A cozy and creamy slow cooker soup that captures the essence of classic chicken parmesan, perfect for busy weeknights.
Author:Robert
Prep Time:15 minutes
Cook Time:6 hours
Total Time:6 hours 15 minutes
Yield:6 servings 1x
Category:Soup
Method:Slow Cooker
Cuisine:Italian
Diet:Gluten Free
Ingredients
Scale
1.5 to 2 pounds boneless skinless chicken breasts or thighs
2 to 3 cups marinara sauce (about 24 ounces)
4 cups chicken broth
1 small onion, diced
3 to 4 cloves garlic, minced
1 to 2 teaspoons Italian seasoning
1 bay leaf (optional)
3/4 to 1 cup heavy cream
1 to 1.5 cups freshly grated Parmesan cheese (plus more for serving)

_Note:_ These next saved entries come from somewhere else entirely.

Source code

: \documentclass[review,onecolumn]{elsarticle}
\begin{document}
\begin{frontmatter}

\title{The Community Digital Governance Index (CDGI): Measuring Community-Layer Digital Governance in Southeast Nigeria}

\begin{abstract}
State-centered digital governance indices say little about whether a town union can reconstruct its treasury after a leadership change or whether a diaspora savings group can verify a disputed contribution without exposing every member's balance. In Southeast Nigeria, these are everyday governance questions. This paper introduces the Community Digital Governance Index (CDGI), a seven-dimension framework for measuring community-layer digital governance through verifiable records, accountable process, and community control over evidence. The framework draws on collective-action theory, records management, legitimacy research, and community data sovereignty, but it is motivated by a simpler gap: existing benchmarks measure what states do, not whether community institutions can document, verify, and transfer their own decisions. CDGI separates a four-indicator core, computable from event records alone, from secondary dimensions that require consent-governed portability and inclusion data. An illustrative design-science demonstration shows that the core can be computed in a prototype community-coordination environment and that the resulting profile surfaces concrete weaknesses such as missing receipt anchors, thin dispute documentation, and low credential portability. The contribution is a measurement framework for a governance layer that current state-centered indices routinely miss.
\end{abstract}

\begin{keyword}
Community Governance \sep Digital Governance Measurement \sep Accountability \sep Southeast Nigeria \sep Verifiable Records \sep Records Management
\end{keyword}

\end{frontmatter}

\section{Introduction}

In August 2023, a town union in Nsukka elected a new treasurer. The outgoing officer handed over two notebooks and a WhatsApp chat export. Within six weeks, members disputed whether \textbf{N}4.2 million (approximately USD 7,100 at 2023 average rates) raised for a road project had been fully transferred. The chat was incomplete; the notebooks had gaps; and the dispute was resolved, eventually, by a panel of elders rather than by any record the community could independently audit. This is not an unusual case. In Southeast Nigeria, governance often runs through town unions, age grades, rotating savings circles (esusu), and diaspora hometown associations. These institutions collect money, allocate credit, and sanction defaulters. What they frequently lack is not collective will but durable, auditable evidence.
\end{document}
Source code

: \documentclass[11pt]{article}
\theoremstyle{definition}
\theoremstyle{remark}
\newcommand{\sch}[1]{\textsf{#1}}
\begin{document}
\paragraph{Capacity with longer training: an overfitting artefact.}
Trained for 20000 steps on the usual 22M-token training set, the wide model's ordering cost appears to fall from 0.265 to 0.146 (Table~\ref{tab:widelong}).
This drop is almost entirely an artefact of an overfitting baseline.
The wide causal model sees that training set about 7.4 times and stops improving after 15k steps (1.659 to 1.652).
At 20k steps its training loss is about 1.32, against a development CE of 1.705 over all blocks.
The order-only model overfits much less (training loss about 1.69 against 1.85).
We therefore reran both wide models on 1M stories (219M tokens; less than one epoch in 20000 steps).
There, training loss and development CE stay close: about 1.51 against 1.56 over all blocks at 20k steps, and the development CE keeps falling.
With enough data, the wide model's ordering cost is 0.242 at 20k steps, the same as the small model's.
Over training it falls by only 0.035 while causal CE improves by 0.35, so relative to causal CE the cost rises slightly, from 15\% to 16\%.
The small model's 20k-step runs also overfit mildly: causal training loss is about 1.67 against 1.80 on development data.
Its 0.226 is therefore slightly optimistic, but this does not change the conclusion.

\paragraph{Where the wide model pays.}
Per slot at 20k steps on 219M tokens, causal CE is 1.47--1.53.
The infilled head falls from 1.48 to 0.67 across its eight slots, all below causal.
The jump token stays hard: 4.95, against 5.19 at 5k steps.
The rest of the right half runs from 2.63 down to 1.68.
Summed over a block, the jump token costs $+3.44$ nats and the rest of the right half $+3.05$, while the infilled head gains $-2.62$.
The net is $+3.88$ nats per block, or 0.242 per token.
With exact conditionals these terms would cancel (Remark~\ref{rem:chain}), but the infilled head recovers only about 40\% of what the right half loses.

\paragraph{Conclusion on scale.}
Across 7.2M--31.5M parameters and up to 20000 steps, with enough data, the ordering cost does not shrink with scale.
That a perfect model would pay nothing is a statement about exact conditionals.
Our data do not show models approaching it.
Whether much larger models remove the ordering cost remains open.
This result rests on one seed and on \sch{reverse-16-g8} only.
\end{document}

1 to 1.5 cups small dry pasta (ditalini, macaroni, or small shells)
Salt and pepper to taste
Red pepper flakes (optional)
2 cups fresh spinach (optional)
Instructions
Add chicken, onion, garlic, marinara, broth, Italian seasoning, bay leaf, 1 teaspoon salt, and a few grinds of pepper to your slow cooker. Cover and cook on Low for 5 to 6 hours, or High for 2.5 to 3.5 hours.
Shred the chicken right in the pot with two forks, checking for tenderness and seasoning. Add a pinch more salt if needed.
Stir in the dry pasta and cook on High for 20 to 30 minutes, just until the pasta is tender, stirring occasionally to prevent sticking.
Turn the heat to Warm. Stir in the cream and Parmesan until smooth. Add spinach if using and let it wilt.
Taste and finish with more Parmesan, a squeeze of lemon if desired, and a sprinkle of red pepper for extra kick.